_Exercise brief_.
Pull out every line below containing the word "Predictors".

* * * * *

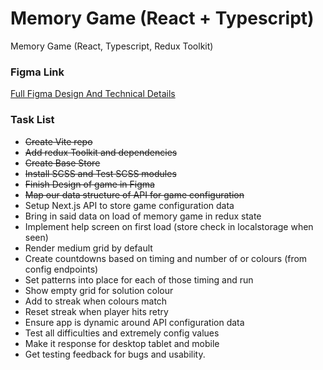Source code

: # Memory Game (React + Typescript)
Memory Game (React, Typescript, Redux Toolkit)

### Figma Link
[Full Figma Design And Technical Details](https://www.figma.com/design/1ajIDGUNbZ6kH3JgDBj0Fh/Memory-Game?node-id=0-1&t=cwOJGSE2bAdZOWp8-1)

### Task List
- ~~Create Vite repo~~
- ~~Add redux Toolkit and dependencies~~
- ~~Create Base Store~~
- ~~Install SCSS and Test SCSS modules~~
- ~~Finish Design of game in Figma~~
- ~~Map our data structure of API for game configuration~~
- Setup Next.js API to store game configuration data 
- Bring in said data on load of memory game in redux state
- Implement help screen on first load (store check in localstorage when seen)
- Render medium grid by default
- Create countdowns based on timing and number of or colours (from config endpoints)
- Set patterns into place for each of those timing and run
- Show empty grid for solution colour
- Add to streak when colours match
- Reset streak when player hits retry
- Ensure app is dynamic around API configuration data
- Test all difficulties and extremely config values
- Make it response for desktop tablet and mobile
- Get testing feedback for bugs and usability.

* * * * *

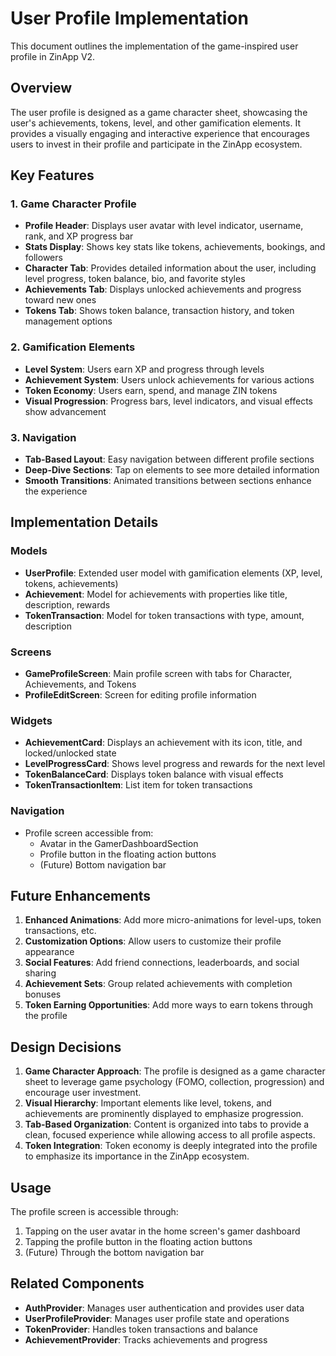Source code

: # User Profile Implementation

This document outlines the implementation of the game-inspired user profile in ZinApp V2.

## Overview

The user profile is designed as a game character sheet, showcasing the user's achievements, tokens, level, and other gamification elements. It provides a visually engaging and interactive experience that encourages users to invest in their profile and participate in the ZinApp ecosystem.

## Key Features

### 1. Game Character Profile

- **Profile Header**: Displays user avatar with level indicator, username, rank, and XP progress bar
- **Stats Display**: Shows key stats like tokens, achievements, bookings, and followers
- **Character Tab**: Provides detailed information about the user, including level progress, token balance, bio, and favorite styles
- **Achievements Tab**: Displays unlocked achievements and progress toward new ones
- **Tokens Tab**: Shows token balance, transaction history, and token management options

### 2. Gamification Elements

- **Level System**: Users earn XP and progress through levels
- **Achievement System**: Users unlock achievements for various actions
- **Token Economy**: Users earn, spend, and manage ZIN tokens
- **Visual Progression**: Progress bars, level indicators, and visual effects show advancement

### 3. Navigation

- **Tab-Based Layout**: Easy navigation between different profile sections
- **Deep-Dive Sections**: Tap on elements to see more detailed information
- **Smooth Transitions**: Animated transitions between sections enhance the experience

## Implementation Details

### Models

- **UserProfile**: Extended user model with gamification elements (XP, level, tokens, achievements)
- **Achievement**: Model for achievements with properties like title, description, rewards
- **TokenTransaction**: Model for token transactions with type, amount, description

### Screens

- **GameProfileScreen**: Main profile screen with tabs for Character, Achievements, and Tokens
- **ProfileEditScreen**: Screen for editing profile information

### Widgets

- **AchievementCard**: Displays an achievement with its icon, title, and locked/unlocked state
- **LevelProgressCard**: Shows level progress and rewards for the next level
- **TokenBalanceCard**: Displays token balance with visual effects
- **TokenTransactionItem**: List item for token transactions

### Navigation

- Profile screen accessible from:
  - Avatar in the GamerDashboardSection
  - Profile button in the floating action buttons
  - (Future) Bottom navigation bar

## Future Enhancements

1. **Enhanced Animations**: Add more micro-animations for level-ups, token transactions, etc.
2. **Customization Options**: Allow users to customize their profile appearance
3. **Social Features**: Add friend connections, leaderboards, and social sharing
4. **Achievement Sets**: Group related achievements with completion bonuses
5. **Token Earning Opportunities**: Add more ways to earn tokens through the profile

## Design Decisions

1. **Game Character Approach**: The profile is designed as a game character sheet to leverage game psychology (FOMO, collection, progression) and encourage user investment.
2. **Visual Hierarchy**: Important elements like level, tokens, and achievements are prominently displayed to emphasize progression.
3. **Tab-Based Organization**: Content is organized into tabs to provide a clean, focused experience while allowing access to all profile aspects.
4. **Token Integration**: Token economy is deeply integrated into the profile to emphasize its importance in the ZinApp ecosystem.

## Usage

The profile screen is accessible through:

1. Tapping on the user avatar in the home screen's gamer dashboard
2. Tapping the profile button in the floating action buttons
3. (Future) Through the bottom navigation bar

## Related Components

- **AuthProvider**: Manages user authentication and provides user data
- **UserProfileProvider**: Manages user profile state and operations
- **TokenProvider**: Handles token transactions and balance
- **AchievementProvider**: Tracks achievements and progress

* * * * *

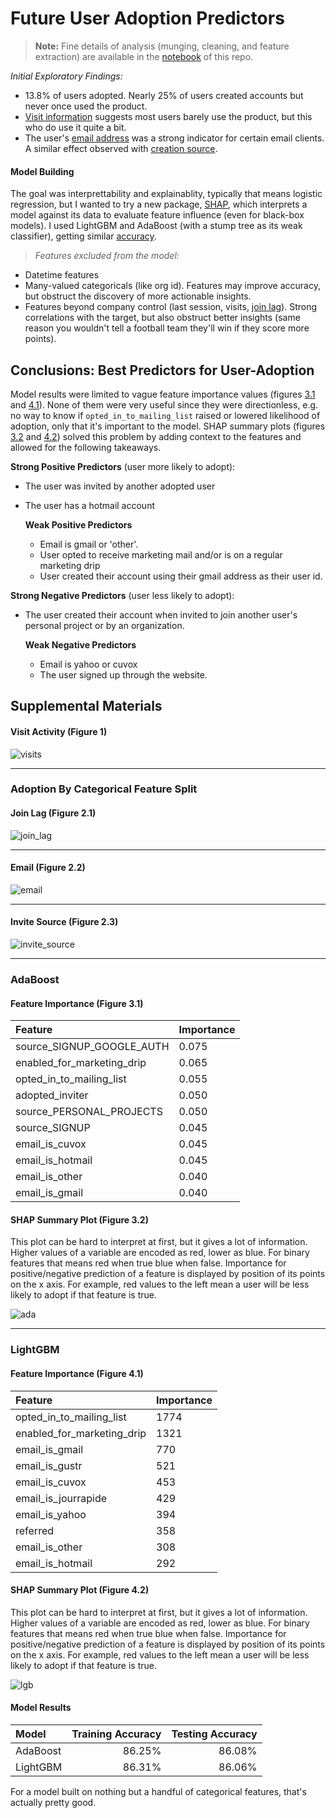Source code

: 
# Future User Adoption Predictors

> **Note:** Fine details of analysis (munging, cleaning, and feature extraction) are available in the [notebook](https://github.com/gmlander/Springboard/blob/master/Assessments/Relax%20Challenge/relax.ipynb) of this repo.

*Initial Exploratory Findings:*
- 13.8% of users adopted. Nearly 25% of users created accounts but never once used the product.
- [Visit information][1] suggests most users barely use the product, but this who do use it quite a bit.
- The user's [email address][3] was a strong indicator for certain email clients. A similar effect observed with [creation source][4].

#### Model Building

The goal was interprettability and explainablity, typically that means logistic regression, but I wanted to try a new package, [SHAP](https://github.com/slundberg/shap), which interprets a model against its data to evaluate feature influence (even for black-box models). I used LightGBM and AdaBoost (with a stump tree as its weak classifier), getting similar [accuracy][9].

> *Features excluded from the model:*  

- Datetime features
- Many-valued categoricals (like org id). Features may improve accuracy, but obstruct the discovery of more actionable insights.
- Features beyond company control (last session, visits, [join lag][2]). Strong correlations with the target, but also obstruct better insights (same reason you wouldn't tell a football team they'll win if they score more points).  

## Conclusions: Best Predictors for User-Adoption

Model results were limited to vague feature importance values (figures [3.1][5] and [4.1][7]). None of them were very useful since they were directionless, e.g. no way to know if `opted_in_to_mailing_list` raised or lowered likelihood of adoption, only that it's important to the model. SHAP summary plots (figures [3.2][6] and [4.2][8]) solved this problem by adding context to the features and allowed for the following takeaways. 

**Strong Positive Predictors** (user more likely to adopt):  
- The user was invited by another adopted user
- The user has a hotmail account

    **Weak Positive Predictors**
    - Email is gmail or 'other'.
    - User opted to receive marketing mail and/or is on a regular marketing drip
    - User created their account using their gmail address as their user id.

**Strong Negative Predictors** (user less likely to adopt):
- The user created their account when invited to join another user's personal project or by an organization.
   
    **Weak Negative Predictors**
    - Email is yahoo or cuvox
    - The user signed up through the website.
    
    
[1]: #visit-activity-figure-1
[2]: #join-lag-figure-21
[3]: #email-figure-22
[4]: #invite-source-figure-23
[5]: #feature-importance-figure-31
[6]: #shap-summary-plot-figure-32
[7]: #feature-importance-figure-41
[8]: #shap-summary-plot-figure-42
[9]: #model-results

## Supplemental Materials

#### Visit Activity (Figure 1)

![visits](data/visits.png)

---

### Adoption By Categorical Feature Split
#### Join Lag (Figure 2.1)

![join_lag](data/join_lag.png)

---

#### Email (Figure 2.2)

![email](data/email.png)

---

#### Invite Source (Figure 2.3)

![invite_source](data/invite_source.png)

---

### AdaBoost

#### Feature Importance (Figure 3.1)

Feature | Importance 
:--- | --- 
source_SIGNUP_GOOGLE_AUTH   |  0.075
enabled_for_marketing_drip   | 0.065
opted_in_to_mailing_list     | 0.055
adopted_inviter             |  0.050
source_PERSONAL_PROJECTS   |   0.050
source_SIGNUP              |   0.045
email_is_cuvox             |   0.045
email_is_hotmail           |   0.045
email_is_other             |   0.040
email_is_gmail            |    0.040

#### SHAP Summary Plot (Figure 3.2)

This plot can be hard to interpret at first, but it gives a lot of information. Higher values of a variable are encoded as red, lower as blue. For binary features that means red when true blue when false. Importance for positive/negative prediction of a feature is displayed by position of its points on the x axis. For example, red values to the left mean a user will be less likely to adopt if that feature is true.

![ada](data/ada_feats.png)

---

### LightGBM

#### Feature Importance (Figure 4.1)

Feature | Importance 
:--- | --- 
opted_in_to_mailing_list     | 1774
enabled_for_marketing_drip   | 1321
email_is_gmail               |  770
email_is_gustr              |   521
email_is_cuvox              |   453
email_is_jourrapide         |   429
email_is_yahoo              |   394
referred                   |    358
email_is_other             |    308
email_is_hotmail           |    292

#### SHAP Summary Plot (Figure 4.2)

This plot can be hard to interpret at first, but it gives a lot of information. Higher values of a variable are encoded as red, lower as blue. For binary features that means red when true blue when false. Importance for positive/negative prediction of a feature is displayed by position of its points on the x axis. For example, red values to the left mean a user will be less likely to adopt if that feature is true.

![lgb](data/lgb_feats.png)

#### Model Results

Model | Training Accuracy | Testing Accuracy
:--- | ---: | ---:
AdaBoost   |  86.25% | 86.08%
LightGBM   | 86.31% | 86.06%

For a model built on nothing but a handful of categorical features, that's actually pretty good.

* * * * *

_Output for this exercise_.
# Future User Adoption Predictors
## Conclusions: Best Predictors for User-Adoption
**Strong Positive Predictors** (user more likely to adopt):  
    **Weak Positive Predictors**
**Strong Negative Predictors** (user less likely to adopt):
    **Weak Negative Predictors**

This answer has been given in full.